Zoologists from the University of Cologne studied the nervous system of insects to investigate principles of biological brain computation and possible effects on machine learning and artificial intelligence. In particular, they analyzed how insects learn to associate sensory information in their environment with a food reward, and how they can later retrieve this information to solve complex tasks such as finding food. The results suggest that the transformation of sensory information into memories in the brain may inspire future machine learning and artificial intelligence applications to solve complex tasks. The study was published in the journal PNAS.

Living organisms show remarkable abilities in dealing with problems that arise from complex and dynamic environments. They can generalize their experiences to quickly adapt their behavior as the environment changes. The zoologists investigated how the fruit fly’s nervous system controls its foraging behavior. Using a computer model, they simulated and analyzed the calculations in the fruit fly’s nervous system in response to odors emanating from the food source. “We initially trained our fly brain model in the same way as we trained insects in experiments. In the simulation, we presented a certain fragrance together with a reward and a second fragrance without a reward. After just a few fragrance presentations, the model quickly learns a robust representation of the rewarded fragrance and can then find the source of this fragrance in a spatially complex and temporally dynamic environment, ”said the computer scientist Dr. Hannes Rapp, who created the model as part of his doctoral thesis at the UoC’s Institute of Zoology.

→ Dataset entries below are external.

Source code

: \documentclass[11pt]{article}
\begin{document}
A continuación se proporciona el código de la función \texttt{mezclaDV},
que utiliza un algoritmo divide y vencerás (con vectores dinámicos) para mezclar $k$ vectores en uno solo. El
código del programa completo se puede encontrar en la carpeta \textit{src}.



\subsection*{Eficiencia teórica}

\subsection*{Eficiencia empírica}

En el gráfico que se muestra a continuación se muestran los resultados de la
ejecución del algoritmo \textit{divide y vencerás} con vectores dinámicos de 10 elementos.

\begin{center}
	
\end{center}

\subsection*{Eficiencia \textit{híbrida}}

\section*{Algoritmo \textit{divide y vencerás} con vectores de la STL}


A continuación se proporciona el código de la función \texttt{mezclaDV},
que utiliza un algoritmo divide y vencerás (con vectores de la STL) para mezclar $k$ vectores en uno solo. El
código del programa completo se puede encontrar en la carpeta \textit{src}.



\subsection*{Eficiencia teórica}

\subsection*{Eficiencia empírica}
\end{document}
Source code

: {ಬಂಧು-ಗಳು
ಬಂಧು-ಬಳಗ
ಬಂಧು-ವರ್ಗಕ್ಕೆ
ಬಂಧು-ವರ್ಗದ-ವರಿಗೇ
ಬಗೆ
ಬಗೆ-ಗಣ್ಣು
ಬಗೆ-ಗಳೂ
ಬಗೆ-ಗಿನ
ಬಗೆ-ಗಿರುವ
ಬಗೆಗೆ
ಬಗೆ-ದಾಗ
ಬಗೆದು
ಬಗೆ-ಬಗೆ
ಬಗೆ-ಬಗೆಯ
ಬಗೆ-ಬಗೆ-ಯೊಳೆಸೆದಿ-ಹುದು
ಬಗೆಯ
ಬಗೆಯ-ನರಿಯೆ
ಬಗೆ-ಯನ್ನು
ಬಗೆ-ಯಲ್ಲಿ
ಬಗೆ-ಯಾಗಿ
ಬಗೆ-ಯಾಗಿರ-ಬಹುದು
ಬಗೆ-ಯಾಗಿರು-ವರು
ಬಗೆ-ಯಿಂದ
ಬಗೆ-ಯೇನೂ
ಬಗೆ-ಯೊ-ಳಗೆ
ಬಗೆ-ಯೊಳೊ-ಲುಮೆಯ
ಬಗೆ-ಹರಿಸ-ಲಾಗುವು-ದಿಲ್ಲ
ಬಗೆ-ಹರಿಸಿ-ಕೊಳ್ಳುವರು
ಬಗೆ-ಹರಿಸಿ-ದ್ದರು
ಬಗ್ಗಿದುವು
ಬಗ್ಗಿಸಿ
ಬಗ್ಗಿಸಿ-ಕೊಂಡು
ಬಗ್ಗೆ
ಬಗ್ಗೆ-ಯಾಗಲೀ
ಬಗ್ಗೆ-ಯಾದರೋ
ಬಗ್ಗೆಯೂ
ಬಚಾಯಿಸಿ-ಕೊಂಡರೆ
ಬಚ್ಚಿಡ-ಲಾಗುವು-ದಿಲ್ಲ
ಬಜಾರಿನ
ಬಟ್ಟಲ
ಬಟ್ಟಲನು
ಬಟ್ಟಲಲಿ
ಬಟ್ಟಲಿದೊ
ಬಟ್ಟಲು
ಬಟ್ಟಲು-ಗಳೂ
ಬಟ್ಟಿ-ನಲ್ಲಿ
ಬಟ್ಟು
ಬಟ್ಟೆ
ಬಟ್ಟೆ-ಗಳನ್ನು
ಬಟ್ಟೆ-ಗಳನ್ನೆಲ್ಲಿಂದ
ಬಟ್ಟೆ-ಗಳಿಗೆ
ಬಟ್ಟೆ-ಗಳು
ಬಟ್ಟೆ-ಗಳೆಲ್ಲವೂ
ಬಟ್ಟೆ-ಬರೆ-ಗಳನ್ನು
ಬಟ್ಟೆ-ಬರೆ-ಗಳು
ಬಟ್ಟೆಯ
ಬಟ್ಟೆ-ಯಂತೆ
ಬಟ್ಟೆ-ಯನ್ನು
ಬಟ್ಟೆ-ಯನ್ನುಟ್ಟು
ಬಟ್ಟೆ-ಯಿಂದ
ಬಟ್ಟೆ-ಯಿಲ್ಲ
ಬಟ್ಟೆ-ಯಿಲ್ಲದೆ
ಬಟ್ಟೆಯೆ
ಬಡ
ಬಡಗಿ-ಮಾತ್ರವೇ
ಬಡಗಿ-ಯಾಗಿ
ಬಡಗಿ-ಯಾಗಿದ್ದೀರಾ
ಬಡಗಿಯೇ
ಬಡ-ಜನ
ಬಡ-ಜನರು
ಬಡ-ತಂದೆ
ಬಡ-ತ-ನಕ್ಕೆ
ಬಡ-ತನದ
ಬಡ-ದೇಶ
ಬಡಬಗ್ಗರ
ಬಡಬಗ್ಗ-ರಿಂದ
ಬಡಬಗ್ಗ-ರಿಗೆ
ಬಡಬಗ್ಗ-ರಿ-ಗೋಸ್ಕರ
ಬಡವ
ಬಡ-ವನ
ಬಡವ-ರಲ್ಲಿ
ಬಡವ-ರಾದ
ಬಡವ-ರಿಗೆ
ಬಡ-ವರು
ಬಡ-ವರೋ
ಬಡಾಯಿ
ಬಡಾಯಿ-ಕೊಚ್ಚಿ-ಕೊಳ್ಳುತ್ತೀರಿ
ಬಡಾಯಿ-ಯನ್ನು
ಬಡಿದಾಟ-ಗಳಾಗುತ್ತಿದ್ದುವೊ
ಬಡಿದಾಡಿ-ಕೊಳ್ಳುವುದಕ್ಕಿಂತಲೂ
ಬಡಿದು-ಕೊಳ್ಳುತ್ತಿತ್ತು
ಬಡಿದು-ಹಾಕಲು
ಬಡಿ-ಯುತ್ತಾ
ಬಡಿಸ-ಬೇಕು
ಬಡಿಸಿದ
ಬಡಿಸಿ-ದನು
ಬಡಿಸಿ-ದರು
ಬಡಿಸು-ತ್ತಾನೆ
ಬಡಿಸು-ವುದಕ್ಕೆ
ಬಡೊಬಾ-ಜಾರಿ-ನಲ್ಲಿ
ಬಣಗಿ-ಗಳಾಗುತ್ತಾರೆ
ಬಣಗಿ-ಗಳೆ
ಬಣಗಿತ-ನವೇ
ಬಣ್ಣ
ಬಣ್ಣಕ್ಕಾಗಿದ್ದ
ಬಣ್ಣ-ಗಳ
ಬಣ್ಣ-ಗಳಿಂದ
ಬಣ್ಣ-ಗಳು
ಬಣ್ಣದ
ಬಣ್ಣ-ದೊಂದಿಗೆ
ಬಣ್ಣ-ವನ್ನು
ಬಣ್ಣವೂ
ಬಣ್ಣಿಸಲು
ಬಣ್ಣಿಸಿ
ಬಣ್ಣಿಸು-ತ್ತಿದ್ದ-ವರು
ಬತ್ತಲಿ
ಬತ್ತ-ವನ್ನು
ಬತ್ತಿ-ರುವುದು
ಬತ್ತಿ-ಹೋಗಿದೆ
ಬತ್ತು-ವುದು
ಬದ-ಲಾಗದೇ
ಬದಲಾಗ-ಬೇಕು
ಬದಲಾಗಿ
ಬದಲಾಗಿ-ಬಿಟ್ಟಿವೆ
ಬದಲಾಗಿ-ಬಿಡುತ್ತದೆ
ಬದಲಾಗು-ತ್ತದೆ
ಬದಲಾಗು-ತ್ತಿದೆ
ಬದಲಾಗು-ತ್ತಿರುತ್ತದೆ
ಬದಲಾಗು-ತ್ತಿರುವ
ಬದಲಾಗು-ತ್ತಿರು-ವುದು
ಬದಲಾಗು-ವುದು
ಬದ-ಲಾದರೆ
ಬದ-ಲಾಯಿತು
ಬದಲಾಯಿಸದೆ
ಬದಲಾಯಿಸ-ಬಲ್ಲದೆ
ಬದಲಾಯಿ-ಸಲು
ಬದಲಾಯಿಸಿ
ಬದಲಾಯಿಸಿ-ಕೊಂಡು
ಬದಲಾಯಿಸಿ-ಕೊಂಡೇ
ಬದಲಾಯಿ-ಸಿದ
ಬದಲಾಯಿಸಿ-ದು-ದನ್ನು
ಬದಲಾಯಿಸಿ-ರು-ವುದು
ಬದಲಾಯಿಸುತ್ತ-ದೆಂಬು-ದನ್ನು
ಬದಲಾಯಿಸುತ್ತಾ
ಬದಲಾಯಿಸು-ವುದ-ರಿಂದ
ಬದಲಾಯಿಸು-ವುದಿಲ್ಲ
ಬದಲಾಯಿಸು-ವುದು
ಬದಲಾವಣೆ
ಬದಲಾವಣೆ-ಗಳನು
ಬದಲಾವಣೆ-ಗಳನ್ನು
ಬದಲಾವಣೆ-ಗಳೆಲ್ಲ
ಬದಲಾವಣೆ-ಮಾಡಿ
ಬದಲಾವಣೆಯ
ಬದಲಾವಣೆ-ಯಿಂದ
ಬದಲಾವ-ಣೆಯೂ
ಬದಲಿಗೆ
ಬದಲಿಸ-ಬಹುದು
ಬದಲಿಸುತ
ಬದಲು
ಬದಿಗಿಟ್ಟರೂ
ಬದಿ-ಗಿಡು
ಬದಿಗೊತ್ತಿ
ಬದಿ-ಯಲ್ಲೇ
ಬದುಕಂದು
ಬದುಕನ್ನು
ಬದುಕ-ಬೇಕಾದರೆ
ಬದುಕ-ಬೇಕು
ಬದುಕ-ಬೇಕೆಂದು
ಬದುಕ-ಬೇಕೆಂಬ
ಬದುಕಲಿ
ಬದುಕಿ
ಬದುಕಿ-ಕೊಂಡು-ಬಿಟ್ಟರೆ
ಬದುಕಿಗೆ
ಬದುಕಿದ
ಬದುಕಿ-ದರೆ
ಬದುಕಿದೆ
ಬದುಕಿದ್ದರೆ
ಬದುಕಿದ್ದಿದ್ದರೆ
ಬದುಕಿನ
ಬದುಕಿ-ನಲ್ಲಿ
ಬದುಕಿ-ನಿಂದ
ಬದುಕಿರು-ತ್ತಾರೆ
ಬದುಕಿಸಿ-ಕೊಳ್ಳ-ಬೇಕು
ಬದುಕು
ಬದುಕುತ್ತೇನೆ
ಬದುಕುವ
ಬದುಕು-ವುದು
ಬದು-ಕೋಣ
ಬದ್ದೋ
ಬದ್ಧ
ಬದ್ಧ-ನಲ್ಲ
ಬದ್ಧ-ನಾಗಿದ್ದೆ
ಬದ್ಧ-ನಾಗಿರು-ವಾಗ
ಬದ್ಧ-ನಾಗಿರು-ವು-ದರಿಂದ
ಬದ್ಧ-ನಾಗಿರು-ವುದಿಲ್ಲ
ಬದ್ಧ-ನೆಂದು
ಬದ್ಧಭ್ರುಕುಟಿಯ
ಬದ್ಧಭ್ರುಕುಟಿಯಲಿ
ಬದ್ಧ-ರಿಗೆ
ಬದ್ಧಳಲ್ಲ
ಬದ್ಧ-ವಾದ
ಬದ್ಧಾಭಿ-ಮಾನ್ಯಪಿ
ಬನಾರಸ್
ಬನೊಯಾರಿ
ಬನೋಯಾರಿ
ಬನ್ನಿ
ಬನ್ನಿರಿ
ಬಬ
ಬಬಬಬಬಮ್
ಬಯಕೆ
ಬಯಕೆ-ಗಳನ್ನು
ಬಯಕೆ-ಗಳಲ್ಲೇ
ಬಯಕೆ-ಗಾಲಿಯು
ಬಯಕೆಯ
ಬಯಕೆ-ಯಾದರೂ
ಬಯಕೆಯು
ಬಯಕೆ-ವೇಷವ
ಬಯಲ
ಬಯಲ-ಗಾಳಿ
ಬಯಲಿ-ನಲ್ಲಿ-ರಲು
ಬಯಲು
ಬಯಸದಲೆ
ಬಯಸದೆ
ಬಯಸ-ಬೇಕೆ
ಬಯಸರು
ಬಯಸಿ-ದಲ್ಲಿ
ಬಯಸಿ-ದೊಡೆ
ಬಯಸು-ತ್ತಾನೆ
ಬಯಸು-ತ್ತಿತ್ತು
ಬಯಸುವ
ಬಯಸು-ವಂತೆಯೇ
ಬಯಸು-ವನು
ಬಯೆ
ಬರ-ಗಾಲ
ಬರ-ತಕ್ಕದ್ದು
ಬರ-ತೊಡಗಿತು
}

The created model is thus able to generalize from its memory and apply what has been previously learned in a completely new and complex olfactory molecule landscape, while only a very small database of training samples is required for learning. “For our model we use the special properties of biological information processing in the nervous system,” explained Professor Dr. Martin Nawrot, lead author of the study. “In particular, this is the rapid and parallel processing of sensory stimuli through short nerve impulses and the formation of a distributed memory through the simultaneous modification of many synaptic contacts during the learning process.” The theoretical principles underlying this model can also be used for artificial intelligence and autonomous systems. They allow an artificial agent to learn much more efficiently and apply what it has learned in a changing environment.